St. Anthony of Padua

Via Cicero Moraes at Wikimedia Commons

St. Anthony was born in Portugal, and spent his life as a Franciscan monk dedicated to preaching the gospel and other good works.  A digital 3D reconstruction of his skull was carried out recently, revealing a surprisingly kind and thoughtful face.

Richard III

Via The Richard III Society

Richard III was King of England from 1483 to 1485. He ruled at a particularly unstable period known as the War of the Roses or the Cousins’ War. His grave was recently found in a parking lot and data from his skull allowed a detailed facial reconstruction.

Nicholas Copernicus

Via Lisby at Flickr

Copernicus was a well known Renaissance mathematician whose remains were found in Frombork Cathedral, Poland in 2005.

Tutankhamun

Via National Geographic

King Tut was only 19 when he died 3300 years ago.
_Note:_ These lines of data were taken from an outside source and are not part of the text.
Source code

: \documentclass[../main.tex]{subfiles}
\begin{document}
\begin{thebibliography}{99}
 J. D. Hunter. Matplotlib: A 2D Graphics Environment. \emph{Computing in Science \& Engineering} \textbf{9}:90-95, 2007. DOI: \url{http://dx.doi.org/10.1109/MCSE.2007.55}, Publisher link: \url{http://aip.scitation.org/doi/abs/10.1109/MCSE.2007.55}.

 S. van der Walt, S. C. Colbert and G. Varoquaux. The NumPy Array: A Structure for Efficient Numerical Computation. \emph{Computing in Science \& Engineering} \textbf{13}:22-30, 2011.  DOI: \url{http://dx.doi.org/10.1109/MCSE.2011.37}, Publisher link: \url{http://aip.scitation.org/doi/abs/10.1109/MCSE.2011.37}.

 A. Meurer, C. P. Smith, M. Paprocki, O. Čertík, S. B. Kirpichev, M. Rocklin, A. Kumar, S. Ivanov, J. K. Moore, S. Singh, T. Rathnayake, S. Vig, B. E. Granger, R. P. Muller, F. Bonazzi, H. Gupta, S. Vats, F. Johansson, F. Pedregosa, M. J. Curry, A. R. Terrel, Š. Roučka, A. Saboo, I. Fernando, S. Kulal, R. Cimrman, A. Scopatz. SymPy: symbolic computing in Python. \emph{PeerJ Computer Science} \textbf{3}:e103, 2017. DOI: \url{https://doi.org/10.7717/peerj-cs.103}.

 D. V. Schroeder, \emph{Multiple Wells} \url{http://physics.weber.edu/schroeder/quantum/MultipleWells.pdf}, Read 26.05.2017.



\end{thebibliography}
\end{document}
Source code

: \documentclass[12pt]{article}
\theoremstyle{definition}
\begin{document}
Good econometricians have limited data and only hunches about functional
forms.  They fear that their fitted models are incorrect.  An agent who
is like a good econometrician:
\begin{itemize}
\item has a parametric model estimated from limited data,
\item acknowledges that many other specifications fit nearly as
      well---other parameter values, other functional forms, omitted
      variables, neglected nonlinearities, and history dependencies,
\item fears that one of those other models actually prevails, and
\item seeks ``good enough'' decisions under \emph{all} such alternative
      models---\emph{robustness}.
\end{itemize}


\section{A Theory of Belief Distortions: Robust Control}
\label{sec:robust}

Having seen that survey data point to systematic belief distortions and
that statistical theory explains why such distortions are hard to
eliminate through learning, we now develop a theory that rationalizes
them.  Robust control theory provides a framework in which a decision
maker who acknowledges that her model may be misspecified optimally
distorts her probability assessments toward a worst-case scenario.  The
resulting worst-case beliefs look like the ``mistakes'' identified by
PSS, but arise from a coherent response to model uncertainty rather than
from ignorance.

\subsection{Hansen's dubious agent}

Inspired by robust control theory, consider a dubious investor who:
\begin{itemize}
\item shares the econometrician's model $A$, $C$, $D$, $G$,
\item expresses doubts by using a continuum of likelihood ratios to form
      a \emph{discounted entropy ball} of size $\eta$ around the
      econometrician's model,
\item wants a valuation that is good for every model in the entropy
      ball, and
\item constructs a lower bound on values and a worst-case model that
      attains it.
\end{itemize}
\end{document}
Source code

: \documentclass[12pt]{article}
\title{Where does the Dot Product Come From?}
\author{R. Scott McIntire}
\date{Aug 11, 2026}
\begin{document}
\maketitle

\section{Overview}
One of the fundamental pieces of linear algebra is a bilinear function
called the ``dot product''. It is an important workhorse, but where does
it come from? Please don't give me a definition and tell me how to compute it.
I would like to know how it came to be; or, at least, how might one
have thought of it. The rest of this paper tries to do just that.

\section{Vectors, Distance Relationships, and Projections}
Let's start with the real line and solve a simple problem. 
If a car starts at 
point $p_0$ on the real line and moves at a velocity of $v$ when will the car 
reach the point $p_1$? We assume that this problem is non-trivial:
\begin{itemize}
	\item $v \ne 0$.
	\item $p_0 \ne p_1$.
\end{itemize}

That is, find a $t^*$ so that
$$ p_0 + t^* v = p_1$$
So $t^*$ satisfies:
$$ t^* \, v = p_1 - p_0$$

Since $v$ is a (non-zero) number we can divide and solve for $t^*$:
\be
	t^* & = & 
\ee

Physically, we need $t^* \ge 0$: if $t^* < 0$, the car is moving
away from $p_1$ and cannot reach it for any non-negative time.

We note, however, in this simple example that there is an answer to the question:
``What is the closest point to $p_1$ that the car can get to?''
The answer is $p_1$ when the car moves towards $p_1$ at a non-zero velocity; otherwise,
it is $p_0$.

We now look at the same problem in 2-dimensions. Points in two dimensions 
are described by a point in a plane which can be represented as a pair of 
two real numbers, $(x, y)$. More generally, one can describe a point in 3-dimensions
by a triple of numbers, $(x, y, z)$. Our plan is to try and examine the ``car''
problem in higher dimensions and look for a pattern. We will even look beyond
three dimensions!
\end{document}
His tomb was discovered in 1922, and proved to be the most intact Egyptian tomb ever found. All of his burial treasures are on display today at the Museum of Egyptian Antiquities.

Robert The Bruce

Via The University of Glasgow

Robert the Bruce was one of Scotland’s most fearsome kings, fighting a war of independence against the English. His facial reconstruction reveals a stocky warrior who suffered from leprosy towards the end of his life.

Mary, Queen of Scots

Via The University of Dundee

Mary was by birth the rightful Queen of Scotland and a cousin of Queen Elizabeth I. She grew up in France but soon returned to Scotland to reclaim her throne. She lost her life after being imprisoned and beheaded by Elizabeth, for fear that she may usurp the English Throne.

Meritamun

Via The University of Melbourne

No one knows what Meritamun’s real name is, as her mummified head was found without a body. All researchers know is that she lived about 2000 years ago and was about 18-25 when she died. She was also very fond of honey or sugar, due to the tooth decay found on her skull, and suffered from anemia which may have been the cause of her death.